Наоми молча кивнула. Она помнила ту девочку. А Нарамаро-сан за время своего короткого пребывания в поместье успел немного рассказать ей о Хоши Тайра.
— Очень храбрая и очень глупая девочка. Она приходила ко мне в подземелья, пока я гнил в клетке. Хоши помогла мне в плену. Думаю, это достойное имя для нашей дочери.
— Нарамаро-сан сказал, что она не пережила атаку на поместье и умерла от страха… — Наоми подняла на Такеши полный сомнения взгляд и отпрянула назад в испуге, когда увидела гримасу, исказившую его лицо. Его рот скривился в ожесточенной усмешке, но голос был полон горечи.
— Нарамаро рассказал это тебе и Акико-сан?
— Да, — медленно отозвалась Наоми.
— Верно, он бережет невесту, — Такеши помассировал переносицу. — Девочку убили, и мы не знаем, сделал ли это кто-то из ее родни, или наши солдаты.

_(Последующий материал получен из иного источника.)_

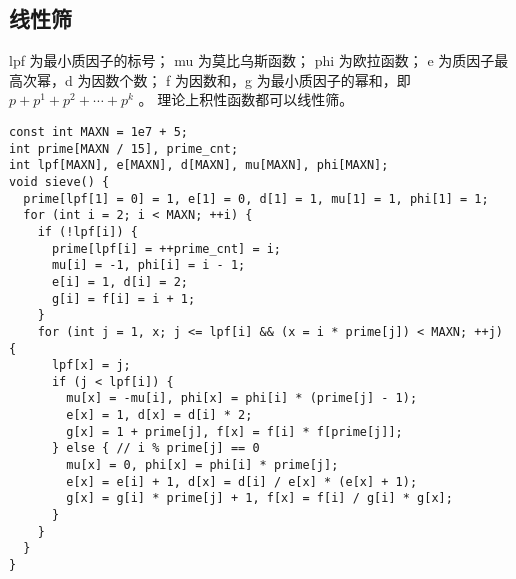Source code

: \subsection{线性筛}
lpf 为最小质因子的标号；
mu 为莫比乌斯函数；
phi 为欧拉函数；
e 为质因子最高次幂，d 为因数个数；
f 为因数和，g 为最小质因子的幂和，即 $p + p^{1} + p^{2} + \cdots + p^{k}$ 。
理论上积性函数都可以线性筛。

\begin{lstlisting}
const int MAXN = 1e7 + 5;
int prime[MAXN / 15], prime_cnt;
int lpf[MAXN], e[MAXN], d[MAXN], mu[MAXN], phi[MAXN];
void sieve() {
  prime[lpf[1] = 0] = 1, e[1] = 0, d[1] = 1, mu[1] = 1, phi[1] = 1;
  for (int i = 2; i < MAXN; ++i) {
    if (!lpf[i]) {
      prime[lpf[i] = ++prime_cnt] = i;
      mu[i] = -1, phi[i] = i - 1;
      e[i] = 1, d[i] = 2;
      g[i] = f[i] = i + 1;
    }
    for (int j = 1, x; j <= lpf[i] && (x = i * prime[j]) < MAXN; ++j) {
      lpf[x] = j;
      if (j < lpf[i]) {
        mu[x] = -mu[i], phi[x] = phi[i] * (prime[j] - 1);
        e[x] = 1, d[x] = d[i] * 2;
        g[x] = 1 + prime[j], f[x] = f[i] * f[prime[j]];
      } else { // i % prime[j] == 0
        mu[x] = 0, phi[x] = phi[i] * prime[j];
        e[x] = e[i] + 1, d[x] = d[i] / e[x] * (e[x] + 1);
        g[x] = g[i] * prime[j] + 1, f[x] = f[i] / g[i] * g[x];
      }
    }
  }
}
\end{lstlisting}
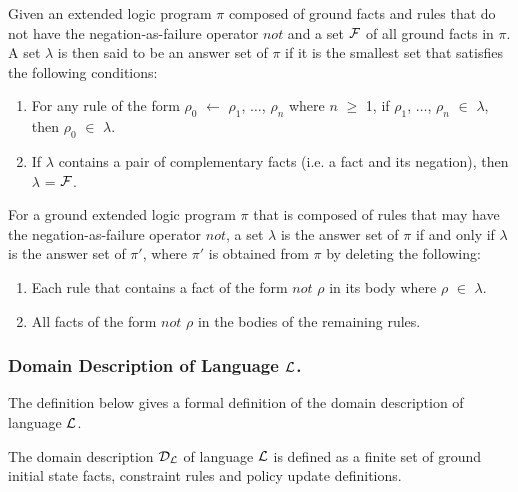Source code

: \documentclass[global,twocolumn,final]{svjour}
\newenvironment{vdefinition}
  {\begin{definition}\hspace{0.25em}}
  {\end{definition}}
\begin{document}
      \begin{vdefinition}
        \label{def-ans}
        Given an extended logic program $\pi$ composed of ground facts and
        rules that do not have the negation-as-failure operator $not$ and a set
        ${\cal F}$ of all ground facts in $\pi$. A set $\lambda$ is then said to
        be an answer set of $\pi$ if it is the smallest set that satisfies the
        following conditions:

        \begin{enumerate}
          \item
            For any rule of the form $\rho_{0}$ $\leftarrow$ $\rho_{1}$,
            $\hdots$, $\rho_{n}$ where $n$ $\geq$ 1, if $\rho_{1}$, $\hdots$,
            $\rho_{n}$ $\in$ $\lambda$, then
            $\rho_{0}$ $\in$ $\lambda$.
          \item
            If $\lambda$ contains a pair of complementary facts (i.e. a fact and
            its negation), then $\lambda$ = ${\cal F}$.
        \end{enumerate}

        For a ground extended logic program $\pi$ that is composed of rules
        that may have the negation-as-failure operator $not$, a set $\lambda$ is
        the answer set of $\pi$ if and only if $\lambda$ is the answer set of
        $\pi'$, where $\pi'$ is obtained from $\pi$ by deleting the following:

        \begin{enumerate}
          \item
            Each rule that contains a fact of the form $not$ $\rho$ in its body
            where $\rho$ $\in$ $\lambda$.
          \item
            All facts of the form $not$ $\rho$ in the bodies of the remaining
            rules.
        \end{enumerate}
      \end{vdefinition}

      \subsubsection{Domain Description of Language ${\cal L}$.}

        The definition below gives a formal definition of the domain
        description of language ${\cal L}$.

        \begin{vdefinition}
          \label{def-domain}
          The domain description ${\cal D}_{\cal L}$ of language ${\cal L}$ is
          defined as a finite set of ground initial state facts, constraint
          rules and policy update definitions.
        \end{vdefinition}
\end{document}

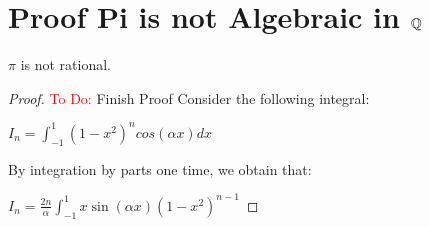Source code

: \section{Proof Pi is not Algebraic in $\mathbb Q$}

\begin{theorem}
    $\pi$ is not rational.
\end{theorem}

\begin{proof}

    \textcolor{red}{To Do:} Finish Proof
    Consider the following integral:

    $I_n = \int_{-1}^{1} (1-x^2)^ncos(\alpha x)dx$

    By integration by parts one time, we obtain that:

    $I_n = \frac{2n}{\alpha}\int_{-1}^{1}x\sin(\alpha x)(1-x^2)^{n-1}$
\end{proof}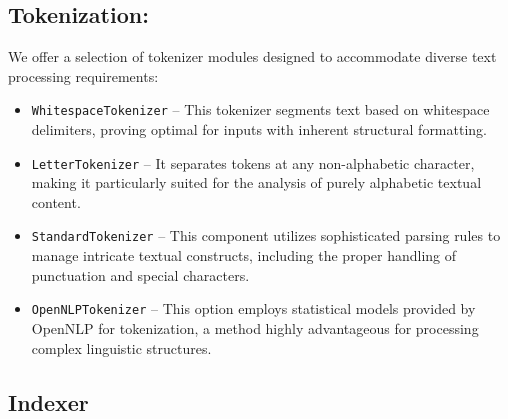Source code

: \subsection{Tokenization:}
    We offer a selection of tokenizer modules designed to accommodate diverse text processing requirements:
    \begin{itemize}
        \item \texttt{WhitespaceTokenizer} – This tokenizer segments text based on whitespace delimiters, proving optimal for inputs with inherent structural formatting.
        \item \texttt{LetterTokenizer} – It separates tokens at any non-alphabetic character, making it particularly suited for the analysis of purely alphabetic textual content.
        \item \texttt{StandardTokenizer} – This component utilizes sophisticated parsing rules to manage intricate textual constructs, including the proper handling of punctuation and special characters. 
        \item \texttt{OpenNLPTokenizer} – This option employs statistical models provided by OpenNLP for tokenization, a method highly advantageous for processing complex linguistic structures.
    \end{itemize}



\subsection{Indexer}


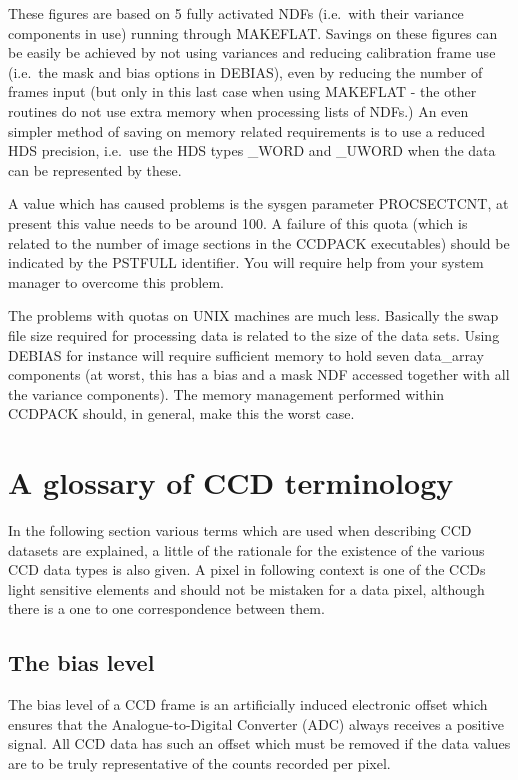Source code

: These figures are based on 5 fully activated NDFs (i.e.\ with their
variance components in use) running through MAKEFLAT.  Savings on these
figures can be easily be achieved by not using variances and reducing
calibration frame use (i.e.\ the mask and bias options in DEBIAS), even
by reducing the number of frames input (but only in this last case when
using MAKEFLAT - the other routines do not use extra memory when
processing lists of NDFs.) An even simpler method of saving on memory
related requirements is to use a reduced HDS precision, i.e.\ use the HDS
types \_WORD and \_UWORD when the data can be represented by these.

A value which has caused problems is the sysgen parameter
PROCSECTCNT, at present this value needs to be around 100. A failure
of this quota (which is related to the number of image sections in the
CCDPACK executables) should be indicated by the PSTFULL identifier. You
will require help from your system manager to overcome this problem.

The problems with quotas on UNIX machines are much less. Basically the
swap file size required for processing data is related to the size of
the data sets. Using DEBIAS for instance will require sufficient memory
to hold seven data\_array components (at worst, this has a bias and a
mask NDF accessed together with all the variance components).
The memory management performed within CCDPACK should, in general,
make this the worst case.

\section{A glossary of CCD terminology}
\label{app:glos}

In the following section various terms which are used when describing CCD
datasets are explained, a little of the rationale for the existence of the
various CCD data types is also given. A pixel in following context is one of the
CCDs light sensitive elements and should not be mistaken for a data pixel,
although there is a one to one correspondence between them.

\subsection{The bias level}

The bias level of a CCD frame is an artificially induced electronic offset
which ensures that the Analogue-to-Digital Converter (ADC) always receives a
positive signal. All CCD data has such an offset which must be removed if the
data values are to be truly representative of the counts recorded per pixel.

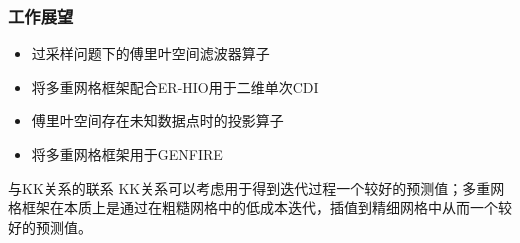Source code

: \documentclass[10pt,aspectratio=169]{beamer} %
\begin{document}
\begin{frame}
    \frametitle{工作展望}
    \begin{itemize}
        \item 过采样问题下的傅里叶空间滤波器算子
        \item 将多重网格框架配合ER-HIO用于二维单次CDI
        \item 傅里叶空间存在未知数据点时的投影算子
        \item 将多重网格框架用于GENFIRE
    \end{itemize}
    \begin{block}{与KK关系的联系}
        KK关系可以考虑用于得到迭代过程一个较好的预测值；多重网格框架在本质上是通过在粗糙网格中的低成本迭代，插值到精细网格中从而一个较好的预测值。
    \end{block}
\end{frame}
\end{document}
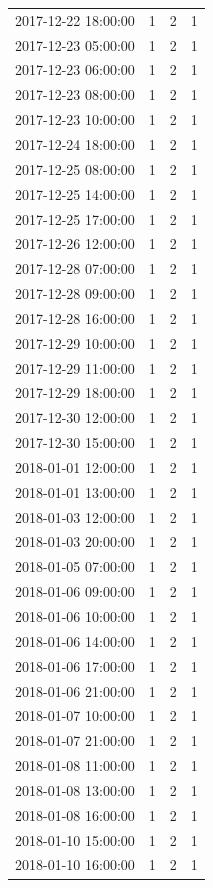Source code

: \begin{tabular}{lrrr}
2017-12-22 18:00:00 & 1 & 2 & 1 \\
2017-12-23 05:00:00 & 1 & 2 & 1 \\
2017-12-23 06:00:00 & 1 & 2 & 1 \\
2017-12-23 08:00:00 & 1 & 2 & 1 \\
2017-12-23 10:00:00 & 1 & 2 & 1 \\
2017-12-24 18:00:00 & 1 & 2 & 1 \\
2017-12-25 08:00:00 & 1 & 2 & 1 \\
2017-12-25 14:00:00 & 1 & 2 & 1 \\
2017-12-25 17:00:00 & 1 & 2 & 1 \\
2017-12-26 12:00:00 & 1 & 2 & 1 \\
2017-12-28 07:00:00 & 1 & 2 & 1 \\
2017-12-28 09:00:00 & 1 & 2 & 1 \\
2017-12-28 16:00:00 & 1 & 2 & 1 \\
2017-12-29 10:00:00 & 1 & 2 & 1 \\
2017-12-29 11:00:00 & 1 & 2 & 1 \\
2017-12-29 18:00:00 & 1 & 2 & 1 \\
2017-12-30 12:00:00 & 1 & 2 & 1 \\
2017-12-30 15:00:00 & 1 & 2 & 1 \\
2018-01-01 12:00:00 & 1 & 2 & 1 \\
2018-01-01 13:00:00 & 1 & 2 & 1 \\
2018-01-03 12:00:00 & 1 & 2 & 1 \\
2018-01-03 20:00:00 & 1 & 2 & 1 \\
2018-01-05 07:00:00 & 1 & 2 & 1 \\
2018-01-06 09:00:00 & 1 & 2 & 1 \\
2018-01-06 10:00:00 & 1 & 2 & 1 \\
2018-01-06 14:00:00 & 1 & 2 & 1 \\
2018-01-06 17:00:00 & 1 & 2 & 1 \\
2018-01-06 21:00:00 & 1 & 2 & 1 \\
2018-01-07 10:00:00 & 1 & 2 & 1 \\
2018-01-07 21:00:00 & 1 & 2 & 1 \\
2018-01-08 11:00:00 & 1 & 2 & 1 \\
2018-01-08 13:00:00 & 1 & 2 & 1 \\
2018-01-08 16:00:00 & 1 & 2 & 1 \\
2018-01-10 15:00:00 & 1 & 2 & 1 \\
2018-01-10 16:00:00 & 1 & 2 & 1 \\

\end{tabular}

Наоми изо всех сил попыталась не вскрикнуть и не прижать ладони к губам. Но невозможно сохранить на лице отстраненное выражение, когда твой муж говорит тебе, что убили маленькую девочку, которая однажды его спасла. И это мог быть кто-то из его людей. Или — что хуже — родные самое девочки…
«Лучше бы ты тоже меня берег», — прикрыв глаза, подумала Наоми.
— Ты бы то же убил ее, если бы нашел? — спросила она прямо, когда убедилась, что голос не подведет ее и не будет дрожать.
Такеши одарил ее тяжелым, мрачным взглядом и стиснул зубы так сильно, что по скулам заходили желваки.
— Нельзя оставлять в живых никого из клана, который ты уничтожаешь. Даже несмышленых младенцев. Однажды они вырастут и захотят расплатиться за милосердие кровью. Так меня учили, — заговорил он.
Он по-прежнему держал руку на бедре и не притрагивался к чаю. И смотрел на Наоми уставшим взглядом, словно объяснял ей эту прописную истину в тысячный раз.
«Я никогда не привыкну», — подумала она.
— Но я не знаю, как бы я поступил, — тихо добавил Такеши. — Я уже не тот самурай, которым был раньше, — и с горькой усмешкой он указал на обрубок на месте левой руки.
— Это ничего не меняет, — Наоми с трудом сдерживала слезы.
Ее сердце разрывалось на части от горячего сочувствия и жалости. Она знала, что ее муж не потерпит от нее ни первого, ни второго, но не могла приказать себе не чувствовать.
— Даже с отрубленной рукой ты остаешься величайшим самураем! — пылко договорила Наоми и почувствовала, как щеки окрасил смущенный румянец.
Губы Такеши дрогнули в намеке на улыбку.
— Не знал, что в мою жену вселился Мамору, — он мягко усмехнулся. — Тебя огорчили мои слова про Хоши, — следы былого веселья вмиг исчезли с лица Такеши, стоило ему вновь заговорить о девочке.